3. Centennial Resource Development
Denver, Colorado-based Centennial Resource Development (NASDAQ:CDEV) is an independent oil and natural gas company that focuses on the development of crude oil and related liquids-rich natural gas reserves in the United States. Its assets primarily focus on the Delaware Basin, a sub-basin of the Permian Basin.
Centennial's properties consist of acreage blocks primarily in Reeves County, West Texas and Lea County, New Mexico. As of December 31, 2021, it leased or acquired approximately 73,675 net acres; and owned 991 net mineral acres in the Delaware Basin.

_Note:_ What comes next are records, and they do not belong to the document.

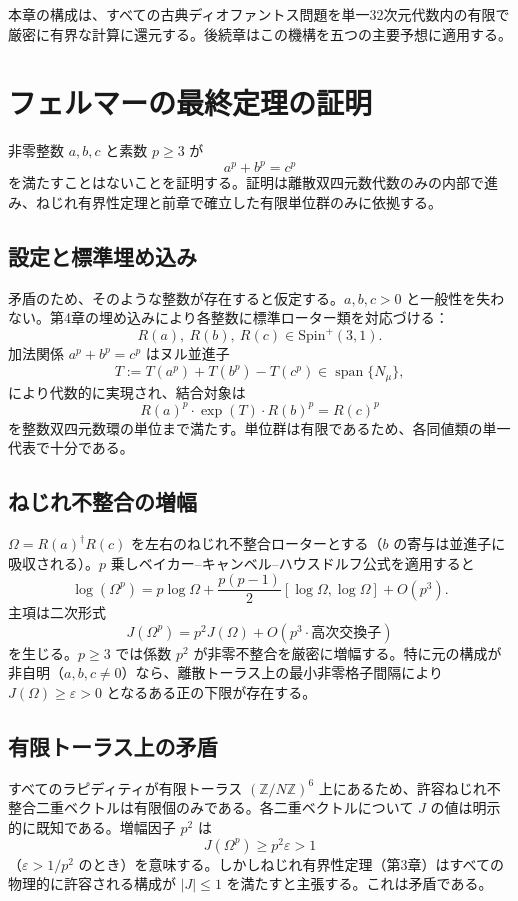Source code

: \documentclass[a4paper]{article}
\theoremstyle{definition}
\begin{document}
本章の構成は、すべての古典ディオファントス問題を単一32次元代数内の有限で厳密に有界な計算に還元する。後続章はこの機構を五つの主要予想に適用する。

\section{フェルマーの最終定理の証明}

非零整数 $a, b, c$ と素数 $p \geq 3$ が
\[
a^p + b^p = c^p
\]
を満たすことはないことを証明する。証明は離散双四元数代数のみの内部で進み、ねじれ有界性定理と前章で確立した有限単位群のみに依拠する。

\subsection{設定と標準埋め込み}

矛盾のため、そのような整数が存在すると仮定する。$a, b, c > 0$ と一般性を失わない。第4章の埋め込みにより各整数に標準ローター類を対応づける：
\[
R(a),\ R(b),\ R(c) \in \mathrm{Spin}^+(3,1).
\]
加法関係 $a^p + b^p = c^p$ はヌル並進子
\[
T := T(a^p) + T(b^p) - T(c^p) \in \operatorname{span}\{N_\mu\},
\]
により代数的に実現され、結合対象は
\[
R(a)^p \cdot \exp(T) \cdot R(b)^p = R(c)^p
\]
を整数双四元数環の単位まで満たす。単位群は有限であるため、各同値類の単一代表で十分である。

\subsection{ねじれ不整合の増幅}

$\Omega = R(a)^\dagger R(c)$ を左右のねじれ不整合ローターとする（$b$ の寄与は並進子に吸収される）。$p$ 乗しベイカー--キャンベル--ハウスドルフ公式を適用すると
\[
\log(\Omega^p) = p \log \Omega + \frac{p(p-1)}{2} [\log \Omega, \log \Omega] + O(p^3).
\]
主項は二次形式
\[
J(\Omega^p) = p^2 J(\Omega) + O(p^3 \cdot \text{高次交換子})
\]
を生じる。$p \geq 3$ では係数 $p^2$ が非零不整合を厳密に増幅する。特に元の構成が非自明（$a,b,c \neq 0$）なら、離散トーラス上の最小非零格子間隔により $J(\Omega) \geq \varepsilon > 0$ となるある正の下限が存在する。

\subsection{有限トーラス上の矛盾}

すべてのラピディティが有限トーラス $(\mathbb{Z}/N\mathbb{Z})^6$ 上にあるため、許容ねじれ不整合二重ベクトルは有限個のみである。各二重ベクトルについて $J$ の値は明示的に既知である。増幅因子 $p^2$ は
\[
J(\Omega^p) \geq p^2 \varepsilon > 1
\]
（$\varepsilon > 1/p^2$ のとき）を意味する。しかしねじれ有界性定理（第3章）はすべての物理的に許容される構成が $|J| \leq 1$ を満たすと主張する。これは矛盾である。
\end{document}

Centennial Resources is set to report Q2 earnings on Aug 3 after the closing bell. The Zacks Consensus Estimate for the company's per share of 41 cents has seen two upward revisions as well as two downward movements over the past 30 days, suggesting mixed sentiment on the company. This is probably informed by the fact that the company has exceeded Wall Street's expectations 2-out-of-4 times in the trailing four quarters. However, the Zacks Consensus Estimate for Q2 revenues of $394 million indicates a 69.1% Y/Y improvement.
About a month ago, RBC Capital upgraded CDEV to Outperform from Sector Perform with an $11 price target, good for 70% upside, citing its relative valuation vs. peers and confidence in its operational and financial profile.